24. In the present case, it is undisputed that the suit premises is situated within the territorial jurisdiction of the Dwarka Courts and that substantial parts of the cause of action arose therein. Further, the Appellant had approached the Dwarka Courts at the earlier stage by filing the Section 34 petition. Additionally, the Respondent itself invoked the jurisdiction of the Dwarka Courts by filing an application under Section 29A(3) seeking extension of time for making the Award. Such conduct amounts to a clear submission to the jurisdiction of the Dwarka Courts and attracts the bar under Section 42.

25. The object of Section 42 is to avoid multiplicity of proceedings and conflicting decisions by ensuring that all applications arising out of an arbitration agreement are decided by one court alone. The dismissal of the Section 34 petition on a hyper-technical view of territorial jurisdiction defeats this legislative intent and results in unnecessary prolongation of arbitral litigation, contrary to the fundamental objectives of the A&C Act.

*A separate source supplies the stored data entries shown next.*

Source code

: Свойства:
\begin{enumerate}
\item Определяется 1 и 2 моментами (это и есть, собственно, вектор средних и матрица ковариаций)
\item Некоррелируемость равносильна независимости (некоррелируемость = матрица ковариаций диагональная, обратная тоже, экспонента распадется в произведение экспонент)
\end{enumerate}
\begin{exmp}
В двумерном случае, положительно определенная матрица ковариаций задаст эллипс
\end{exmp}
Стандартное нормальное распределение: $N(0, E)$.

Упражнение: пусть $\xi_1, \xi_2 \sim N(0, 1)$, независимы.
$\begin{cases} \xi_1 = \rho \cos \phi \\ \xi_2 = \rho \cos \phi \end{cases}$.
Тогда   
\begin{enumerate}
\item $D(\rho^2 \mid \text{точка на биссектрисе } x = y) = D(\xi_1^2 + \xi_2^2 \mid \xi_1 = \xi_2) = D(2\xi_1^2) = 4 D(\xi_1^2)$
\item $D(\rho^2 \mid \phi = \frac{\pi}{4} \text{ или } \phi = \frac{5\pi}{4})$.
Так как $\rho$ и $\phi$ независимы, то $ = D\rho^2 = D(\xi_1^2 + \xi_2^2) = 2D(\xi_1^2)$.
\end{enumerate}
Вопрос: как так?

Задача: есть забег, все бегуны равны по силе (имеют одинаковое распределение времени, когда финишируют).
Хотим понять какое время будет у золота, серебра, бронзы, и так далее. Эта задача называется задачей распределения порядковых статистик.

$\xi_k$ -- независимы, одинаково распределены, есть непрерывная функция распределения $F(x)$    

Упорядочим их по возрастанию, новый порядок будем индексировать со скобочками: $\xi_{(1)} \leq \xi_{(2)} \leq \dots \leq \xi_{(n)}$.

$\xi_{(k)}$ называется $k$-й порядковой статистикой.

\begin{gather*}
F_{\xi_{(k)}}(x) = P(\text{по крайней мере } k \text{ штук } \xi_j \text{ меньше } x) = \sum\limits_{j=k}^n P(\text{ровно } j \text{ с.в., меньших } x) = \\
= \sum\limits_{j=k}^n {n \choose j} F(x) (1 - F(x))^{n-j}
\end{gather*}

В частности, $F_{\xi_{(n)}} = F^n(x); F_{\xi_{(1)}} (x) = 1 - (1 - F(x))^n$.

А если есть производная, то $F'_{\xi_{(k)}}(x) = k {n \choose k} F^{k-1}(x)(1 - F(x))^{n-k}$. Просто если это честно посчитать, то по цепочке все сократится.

26. In light of the aforesaid discussion, this Court is of the considered opinion that the learned District Judge erred in law in holding that the Dwarka Courts lacked territorial jurisdiction to entertain the Section 34 petition. The Impugned Order, therefore, cannot be sustained, having been passed on an erroneous interpretation of the law relating to seat and venue of arbitration and the applicability of Section 42.

CONCLUSION:

27. In view of the foregoing discussion and for the reasons recorded hereinabove, we are of the considered view that the Impugned Judgment passed by the learned District Judge is liable to be set aside.

28. Accordingly, the present Appeal is allowed.

29. The learned District Court, Dwarka is directed to decide the matter afresh on merits, strictly in accordance with law and uninfluenced by any observations contained in this judgment.

30. The parties, through their counsel, are directed to appear before the learned District Court, Dwarka on 05.02.2026.

31. The present Appeal stands disposed of in the above terms.